Exercise goal: Which of the lines below include "algorithmic"? Each one should be copied out.

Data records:
____________________

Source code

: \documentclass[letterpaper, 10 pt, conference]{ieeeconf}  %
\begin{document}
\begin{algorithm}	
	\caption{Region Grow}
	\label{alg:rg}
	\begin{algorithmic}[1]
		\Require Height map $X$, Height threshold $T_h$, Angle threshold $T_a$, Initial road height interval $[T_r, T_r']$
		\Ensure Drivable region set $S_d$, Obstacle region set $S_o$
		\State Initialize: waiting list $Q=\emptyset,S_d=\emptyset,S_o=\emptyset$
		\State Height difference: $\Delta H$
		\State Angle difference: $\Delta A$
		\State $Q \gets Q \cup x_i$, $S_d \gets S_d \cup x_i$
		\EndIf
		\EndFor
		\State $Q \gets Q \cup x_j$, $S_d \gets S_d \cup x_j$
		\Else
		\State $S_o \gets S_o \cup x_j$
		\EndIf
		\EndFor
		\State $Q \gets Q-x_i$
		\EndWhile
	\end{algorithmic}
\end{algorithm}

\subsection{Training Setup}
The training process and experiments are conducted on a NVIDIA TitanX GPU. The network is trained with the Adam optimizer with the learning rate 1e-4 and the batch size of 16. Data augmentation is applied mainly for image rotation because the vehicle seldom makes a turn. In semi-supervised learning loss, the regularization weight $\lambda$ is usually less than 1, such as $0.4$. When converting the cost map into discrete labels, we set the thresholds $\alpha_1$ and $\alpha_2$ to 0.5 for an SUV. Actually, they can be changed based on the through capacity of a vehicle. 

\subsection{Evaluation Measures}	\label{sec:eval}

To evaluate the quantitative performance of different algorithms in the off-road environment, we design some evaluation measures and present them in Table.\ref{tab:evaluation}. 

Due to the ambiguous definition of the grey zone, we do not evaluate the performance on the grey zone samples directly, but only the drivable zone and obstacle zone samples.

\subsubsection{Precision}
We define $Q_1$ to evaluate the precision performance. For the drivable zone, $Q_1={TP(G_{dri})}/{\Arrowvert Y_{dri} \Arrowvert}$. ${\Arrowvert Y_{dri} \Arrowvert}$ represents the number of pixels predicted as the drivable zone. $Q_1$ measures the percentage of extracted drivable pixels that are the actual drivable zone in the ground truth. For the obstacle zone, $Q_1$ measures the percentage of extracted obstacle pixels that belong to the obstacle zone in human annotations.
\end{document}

____________________

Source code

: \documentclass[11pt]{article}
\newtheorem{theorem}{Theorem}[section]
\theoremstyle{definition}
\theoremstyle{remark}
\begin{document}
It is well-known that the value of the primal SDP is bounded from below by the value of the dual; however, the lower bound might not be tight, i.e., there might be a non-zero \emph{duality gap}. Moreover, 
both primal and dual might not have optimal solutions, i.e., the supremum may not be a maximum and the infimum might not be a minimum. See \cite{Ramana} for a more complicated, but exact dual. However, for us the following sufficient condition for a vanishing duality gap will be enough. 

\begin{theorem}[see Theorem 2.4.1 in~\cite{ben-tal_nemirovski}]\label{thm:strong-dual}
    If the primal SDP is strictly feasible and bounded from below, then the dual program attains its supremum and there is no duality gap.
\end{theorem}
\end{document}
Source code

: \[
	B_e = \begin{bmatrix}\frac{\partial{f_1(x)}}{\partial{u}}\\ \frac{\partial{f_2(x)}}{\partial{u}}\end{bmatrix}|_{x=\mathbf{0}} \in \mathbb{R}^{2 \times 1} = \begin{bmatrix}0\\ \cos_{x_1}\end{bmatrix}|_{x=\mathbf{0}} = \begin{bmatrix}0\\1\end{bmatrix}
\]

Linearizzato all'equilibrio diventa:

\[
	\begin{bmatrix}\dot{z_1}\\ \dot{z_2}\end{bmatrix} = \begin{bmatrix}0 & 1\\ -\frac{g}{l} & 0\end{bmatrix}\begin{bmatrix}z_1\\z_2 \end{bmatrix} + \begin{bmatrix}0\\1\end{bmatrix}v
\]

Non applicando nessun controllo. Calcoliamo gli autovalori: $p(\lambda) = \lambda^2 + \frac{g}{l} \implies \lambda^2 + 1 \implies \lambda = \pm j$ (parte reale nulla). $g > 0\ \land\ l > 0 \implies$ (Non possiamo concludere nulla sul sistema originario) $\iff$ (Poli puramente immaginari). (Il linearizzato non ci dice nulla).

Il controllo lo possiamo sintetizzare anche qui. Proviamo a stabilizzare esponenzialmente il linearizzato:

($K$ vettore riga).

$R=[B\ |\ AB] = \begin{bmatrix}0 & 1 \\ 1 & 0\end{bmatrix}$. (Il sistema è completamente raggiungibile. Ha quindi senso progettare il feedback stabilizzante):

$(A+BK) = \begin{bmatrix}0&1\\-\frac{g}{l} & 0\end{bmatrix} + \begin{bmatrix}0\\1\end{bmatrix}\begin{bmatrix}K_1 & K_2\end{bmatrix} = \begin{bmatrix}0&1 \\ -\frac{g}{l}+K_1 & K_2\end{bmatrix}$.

____________________

Answer area:
	\begin{algorithmic}[1]
	\end{algorithmic}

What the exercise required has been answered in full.